Sadly for many in the wine industry, the worldwide weakness in the economy is having a calamitous impact. Consequently, smart consumers are cashing in. Or should that be caching?
The news this past week was that prices for most expensive, and even moderately priced, red Bordeaux wines from the vaunted 2008 vintage, which aren't even released yet and won't be for at least a year, have dropped.
Because the 2008 wines have been rated as very good, the only reason for the announced lowering of their eventual prices is that few people are buying wine in quite the same way they were a decade ago when the economy was sailing along, fueled by the dot-com boom.
Because the wines won't be on the market for a while, how does this affect buyers? Directly, actually. Since the 2006 and most 2007 red wines from Bordeaux are already on the market, at prices set long ago and for wines that aren't quite as good as the 2008 wines are reputed to be, merchants around the globe are hustling to lower their prices.

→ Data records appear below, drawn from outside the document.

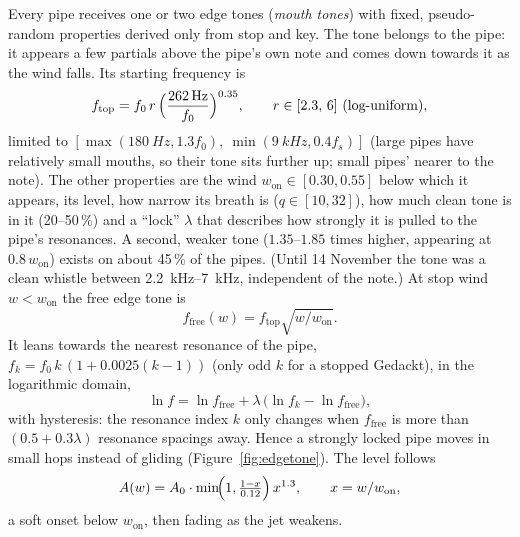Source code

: \documentclass[11pt,a4paper,parskip=half,DIV=11,toc=bibliography]{scrartcl}
\begin{document}
Every pipe receives one or two edge tones (\emph{mouth tones}) with fixed, pseudo-random properties derived only from stop
and key. The tone belongs to the pipe: it appears a few partials above the pipe's own note and comes down towards it as the
wind falls. Its starting frequency is
\begin{equation}
  f_\text{top} = f_0\,r\,\Bigl(\frac{\SI{262}{Hz}}{f_0}\Bigr)^{0.35},\qquad r\in[2.3,\,6]\ \text{(log-uniform)},
\end{equation}
limited to $[\max(\SI{180}{Hz},1.3f_0),\ \min(\SI{9}{kHz},0.4f_s)]$ (large pipes have relatively small mouths, so their tone sits
further up; small pipes' nearer to the note). The other properties are the wind $w_\text{on}\in[0.30,0.55]$ below which
it appears, its level, how narrow its breath is ($q\in[10,32]$), how much clean tone is in it (20--50\,\%) and a
\enquote{lock} $\lambda$ that describes how strongly it is pulled to the pipe's
resonances. A second, weaker tone ($1.35$--$1.85$ times higher, appearing at $0.8\,w_\text{on}$) exists on about 45\,\% of the pipes.
(Until 14 November the tone was a clean whistle between \SIrange{2.2}{7}{kHz}, independent of the note.) At stop wind
$w<w_\text{on}$ the free edge tone is
\begin{equation}
  f_\text{free}(w) = f_\text{top}\sqrt{w/w_\text{on}} .
\end{equation}
It leans towards the nearest resonance of the pipe, $f_k = f_0\,k\,(1+0.0025(k-1))$ (only odd $k$ for a
stopped Gedackt), in the logarithmic domain,
\begin{equation}
  \ln f = \ln f_\text{free} + \lambda\,\bigl(\ln f_k - \ln f_\text{free}\bigr),
\end{equation}
with hysteresis: the resonance index $k$ only changes when $f_\text{free}$ is more than
$(0.5+0.3\lambda)$ resonance spacings away. Hence a strongly locked pipe moves in small hops instead of
gliding (Figure~\ref{fig:edgetone}). The level follows
\begin{equation}
  A(w) = A_0\cdot\min\!\Bigl(1,\tfrac{1-x}{0.12}\Bigr)\,x^{1.3},\qquad x = w/w_\text{on},
\end{equation}
a soft onset below $w_\text{on}$, then fading as the jet weakens.
\end{document}
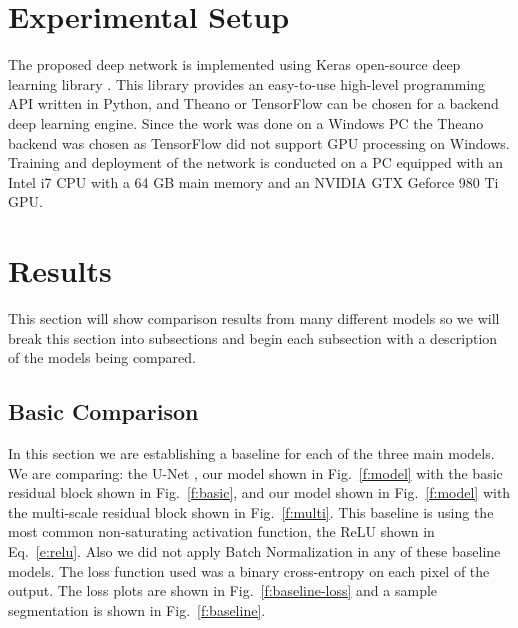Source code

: \section{Experimental Setup}
The proposed deep network is implemented using Keras open-source deep learning library \cite{chollet2015}. This library provides an easy-to-use high-level programming API written in Python, and Theano or TensorFlow can be chosen for a backend deep learning engine. Since the work was done on a Windows PC the Theano backend was chosen as TensorFlow did not support GPU processing on Windows. Training and deployment of the network is conducted on a PC equipped with an Intel i7 CPU with a 64 GB main memory and an NVIDIA GTX Geforce 980 Ti GPU.

\section{Results}
This section will show comparison results from many different models so we will break this section into subsections and begin each subsection with a description of the models being compared. 

\subsection{Basic Comparison}
In this section we are establishing a baseline for each of the three main models. We are comparing: the U-Net \cite{ronneberger2015u}, our model shown in Fig.~\ref{f:model} with the basic residual block shown in Fig.~\ref{f:basic}, and our model shown in Fig.~\ref{f:model} with the multi-scale residual block shown in Fig.~\ref{f:multi}. This baseline is using the most common non-saturating activation function, the ReLU shown in Eq.~\ref{e:relu}. Also we did not apply Batch Normalization in any of these baseline models. The loss function used was a binary cross-entropy on each pixel of the output. The loss plots are shown in Fig.~\ref{f:baseline-loss} and a sample segmentation is shown in Fig.~\ref{f:baseline}.

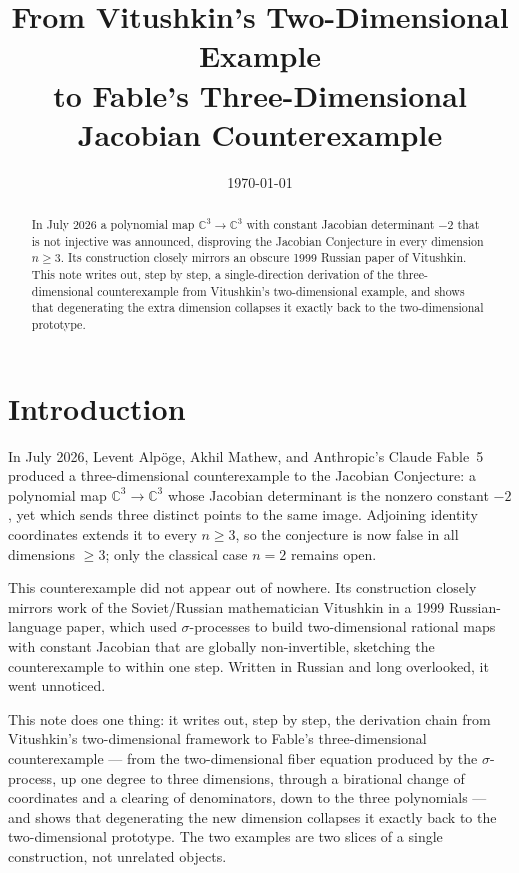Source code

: \documentclass[11pt]{article}
\title{From Vitushkin's Two-Dimensional Example\\
       to Fable's Three-Dimensional Jacobian Counterexample}
\author{}
\date{\today}
\theoremstyle{plain}
\theoremstyle{definition}
\newcommand{\C}{\mathbb{C}}
\begin{document}
\maketitle

\begin{abstract}
In July 2026 a polynomial map $\C^3\to\C^3$ with constant Jacobian
determinant $-2$ that is not injective was announced, disproving the
Jacobian Conjecture in every dimension $n\ge 3$. Its construction closely
mirrors an obscure 1999 Russian paper of Vitushkin. This note writes out,
step by step, a single-direction derivation of the three-dimensional
counterexample from Vitushkin's two-dimensional example, and shows that
degenerating the extra dimension collapses it exactly back to the
two-dimensional prototype.
\end{abstract}

\section*{Introduction}
In July 2026, Levent Alp\"oge, Akhil Mathew, and Anthropic's Claude Fable~5
produced a three-dimensional counterexample to the Jacobian Conjecture:
a polynomial map $\C^3\to\C^3$ whose Jacobian determinant is the nonzero
constant $-2$, yet which sends three distinct points to the same image.
Adjoining identity coordinates extends it to every $n\ge 3$, so the
conjecture is now false in all dimensions $\ge 3$; only the classical case
$n=2$ remains open.

This counterexample did not appear out of nowhere. Its construction closely
mirrors work of the Soviet/Russian mathematician Vitushkin in a 1999
Russian-language paper, which used $\sigma$-processes to build
two-dimensional rational maps with constant Jacobian that are globally
non-invertible, sketching the counterexample to within one step. Written in
Russian and long overlooked, it went unnoticed.

This note does one thing: it writes out, step by step, the derivation chain
from Vitushkin's two-dimensional framework to Fable's three-dimensional
counterexample --- from the two-dimensional fiber equation produced by the
$\sigma$-process, up one degree to three dimensions, through a birational
change of coordinates and a clearing of denominators, down to the three
polynomials --- and shows that degenerating the new dimension collapses it
exactly back to the two-dimensional prototype. The two examples are two
slices of a single construction, not unrelated objects.
\end{document}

The question merchants are asking themselves is: Who will buy a bottle of a 2007 at, say, $30, when the same producer's 2008 will be the same price? The answer they've come up with: no one.
So prices for the 2006 and 2007 red wines are tumbling.
Then there is the conversation I had with a Napa Valley winemaker who makes a cabernet that sells for $90 a bottle. His next vintage is due out in a few weeks, so I asked him what he would charge for it.
"Well, uh, look, we were all set to move it to, what, $120?" he said, hemming and hawing. "But now, even at $90, can I sell it? So I guess I don't know what we're going to charge."
At the lower end of the scale, with the Charles Shaw wines that sell at Trader Joe's stores for $1.99 a bottle in most markets, sales are off the chart.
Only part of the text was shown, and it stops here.